There have also been several important developments in the copyright law arena. Signed into law by President Obama on August 1, 2014, the Unlocking Consumer Choice and Wireless Competition Act (S. 517) (Unlocking Act) repealed a Library of Congress (LOC) rule that classified bypassing or "unlocking" technical access controls on cellular phones as copyright infringement under the 1998 Digital Millennium Copyright Act (DMCA). Consequently, the Unlocking Act allows consumers to reprogram their mobile devices in order to change wireless service providers, although its benefits may be rather modest and short-lived. This law predominantly benefits AT&T and T-Mobile customers because these carriers use the same technology to deliver wireless services that is utilized throughout the world. Such customers may therefore switch carriers on unlocked devices by simply swapping SIM cards (i.e., the embedded circuit that contains subscriber identity information). By contrast, Verizon and Sprint customers must have their unlocked devices "provisioned" (i.e., programmed) by the new service provider before they can receive wireless services. Moreover, the Unlocking Act applies only to customers who fully own their cellular phones, which means that it does not apply to customers who are still under contract with their carriers and/or who bought their phones at a subsidized price. Finally, the Unlocking Act expires in 2015, at which point the LOC will again consider whether cellular phone unlocking should constitute copyright infringement under the DMCA.

Two bills recently introduced in Congress are designed to address the royalties owed to certain artists for digital transmissions of their songs through services such as Pandora, Spotify, and Sirius. First, the Respecting Senior Performers as Essential Cultural Treasures Act (H.R. 4772) (RESPECT Act), would amend the US Copyright Act (Copyright Act) to require services that digitally transmit musical works to pay royalties for transmissions of any songs that were recorded before February 15, 1972 which are currently covered by a hodgepodge of state laws that do not require payment of such royalties.

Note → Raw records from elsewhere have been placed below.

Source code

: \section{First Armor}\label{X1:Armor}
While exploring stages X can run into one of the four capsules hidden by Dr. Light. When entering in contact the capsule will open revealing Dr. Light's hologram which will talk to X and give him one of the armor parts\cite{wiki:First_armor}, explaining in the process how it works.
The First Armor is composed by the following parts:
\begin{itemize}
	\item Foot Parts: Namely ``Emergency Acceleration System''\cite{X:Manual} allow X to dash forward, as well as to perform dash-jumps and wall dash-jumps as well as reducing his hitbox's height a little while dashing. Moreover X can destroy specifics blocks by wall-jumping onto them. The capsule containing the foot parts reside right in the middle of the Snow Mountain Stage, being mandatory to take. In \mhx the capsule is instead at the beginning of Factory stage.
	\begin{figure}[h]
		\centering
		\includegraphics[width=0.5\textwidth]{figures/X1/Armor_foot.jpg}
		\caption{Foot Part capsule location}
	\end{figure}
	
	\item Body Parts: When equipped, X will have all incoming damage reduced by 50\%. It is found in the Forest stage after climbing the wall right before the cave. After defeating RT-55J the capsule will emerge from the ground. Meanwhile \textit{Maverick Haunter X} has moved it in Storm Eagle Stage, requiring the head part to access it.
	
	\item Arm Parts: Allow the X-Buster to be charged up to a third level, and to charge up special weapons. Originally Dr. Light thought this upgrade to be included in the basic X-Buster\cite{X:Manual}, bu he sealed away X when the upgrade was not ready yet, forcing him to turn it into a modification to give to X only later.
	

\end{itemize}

Introduced in the House of Representatives on May 29, 2014, the bill has generated significant buzz by addressing a controversial copyright issue that is central to several pending lawsuits involving satellite and Internet radio companies and record labels.

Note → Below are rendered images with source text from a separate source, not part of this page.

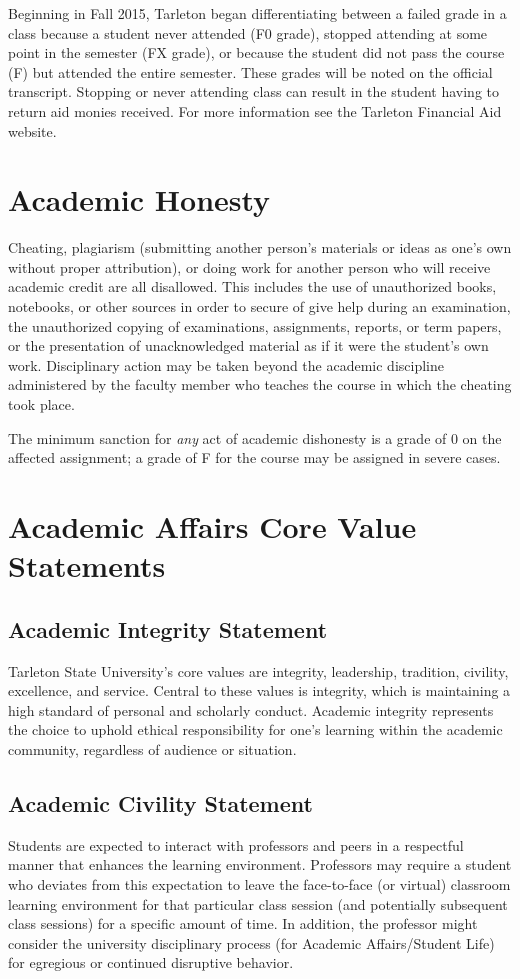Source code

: \documentclass[10pt]{article}
\begin{document}
Beginning in Fall 2015, Tarleton began differentiating between a failed grade in a class because a student never attended (F0 grade), stopped attending at some point in the semester (FX grade), or because the student did not pass the course (F) but attended the entire semester. These grades will be noted on the official transcript. Stopping or never attending class can result in the student having to return aid monies received.  For more information see the Tarleton Financial Aid website.

\section*{Academic Honesty}
\label{sec:orgcb01f1d}

Cheating, plagiarism (submitting another person’s materials or ideas as one’s own without proper attribution), or doing work for another person who will receive academic credit are all disallowed. This includes the use of unauthorized books, notebooks, or other sources in order to secure of give help during an examination, the unauthorized copying of examinations, assignments, reports, or term papers, or the presentation of unacknowledged material as if it were the student’s own work. Disciplinary action may be taken beyond the academic discipline administered by the faculty member who teaches the course in which the cheating took place.

The minimum sanction for \emph{any} act of academic dishonesty is a grade of 0 on the affected assignment; a grade of F for the course may be assigned in severe cases.

\section*{Academic Affairs Core Value Statements}
\label{sec:orgb64f471}
\subsection*{Academic Integrity Statement}
\label{sec:org2e27a5d}
Tarleton State University's core values are integrity, leadership, tradition, civility, excellence, and service.  Central to these values is integrity, which is maintaining a high standard of personal and scholarly conduct.  Academic integrity represents the choice to uphold ethical responsibility for one’s learning within the academic community, regardless of audience or situation.

\subsection*{Academic Civility Statement}
\label{sec:orgd1bbd26}
Students are expected to interact with professors and peers in a respectful manner that enhances the learning environment. Professors may require a student who deviates from this expectation to leave the face-to-face (or virtual) classroom learning environment for that particular class session (and potentially subsequent class sessions) for a specific amount of time. In addition, the professor might consider the university disciplinary process (for Academic Affairs/Student Life) for egregious or continued disruptive behavior.
\end{document}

Along similar lines as the RESPECT Act, the Songwriter Equity Act of 2014 (SEA) would amend Section 114(i) of the Copyright Act to allow the courts that set royalty rates under federal copyright law to consider all relevant evidence when establishing royalty rates applicable to digital transmissions of musical works through streaming services such as Pandora, Spotify, or Sirius, which is currently prohibited by law. Moreover, the SEA would also amend Section 115 of the Copyright Act to require the Copyright Royalty Board (the government entity responsible for setting royalty rates) to consider the rates that would have been negotiated in the marketplace between a willing seller and willing buyer when setting royalty rates for the reproduction and distribution of musical works. In this regard, the SEA Act is designed to modernize the music licensing system under the Copyright Act to ensure that songwriters, composers, and publishers receive fair compensation for the reproduction, distribution, and performance of their songs. Initially introduced in the House of Representatives on February 25, 2014 (H.R. 4079), momentum to pass the SEA into law has recently picked up in Congress as the Senate introduced a companion version of this bill on May 12, 2014 (S. 2321).

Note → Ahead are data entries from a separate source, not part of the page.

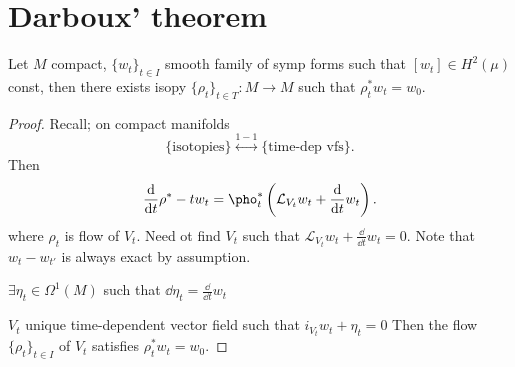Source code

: \section{Darboux' theorem} \label{sec:darboux'_theorem}
\begin{theorem}
	[Moser's]
	Let $M$ compact, $\{w_t\} _{t \in I}$ smooth family of symp forms such that $[w_t] \in H^2(\mu)$ const, then there exists isopy $\{\rho_t\} _{t \in T}: M \to M$ such that $\rho_t^*w_t = w_0$.	
\end{theorem}
\begin{proof}
	Recall; on compact manifolds 
	\[
		\{\text{isotopies}\}  \overset{1-1}{\longleftrightarrow} \{\text{time-dep vfs}\}	
	.\] 
	Then 
	\begin{align*}
		\frac{\dd }{\dd t} \rho^*-t w_t = \pho^*_t\left( \mathcal{L} _{V_t}w_t + \frac{\dd}{ \dd t}w_t \right) 
	.\end{align*}
	where $\rho_t$ is flow of $V_t$. Need ot find $V_t$ such that $\mathcal{L} _{V_t}w_t + \frac{\dd}{ \dd t}w_t = 0$. 
	Note that $w_t - w_{t'}$ is always exact by assumption. 
	\begin{fact}
		$\exists \eta_t \in \Omega^1(M)$ such that $\dd \eta_t =\frac{\dd }{\dd t } w_t$ 
	\end{fact}
	$V_t$ unique time-dependent vector field such that $i_{V_t}w_t + \eta_t = 0$
Then the flow $\{\rho_t\} _{t \in I}$ of $V_t$ satisfies $\rho^*_tw_t = w_0$. 
\end{proof}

Congress has also introduced a bill designed to ensure that artists receive a resale royalty for sales of certain visual works (e.g., paintings, drawings, or prints). Known as the American Royalties Too Act of 2014 (ARTA), this bill would amend the Copyright Act to establish a resale royalty rate equal to the lesser of (i) 5% of the purchase price, or (ii) $35,000, for any work of visual art sold by a major auction house (i.e., one that has sold at least $1,000,000 worth of works during the previous year) or in an online auction. Predictably, major auction houses and online sales platforms have voiced opposition to the ARTA, which has been introduced in substantially similar forms in both the House of Representatives (H.R. 4103) and the Senate (S. 2045).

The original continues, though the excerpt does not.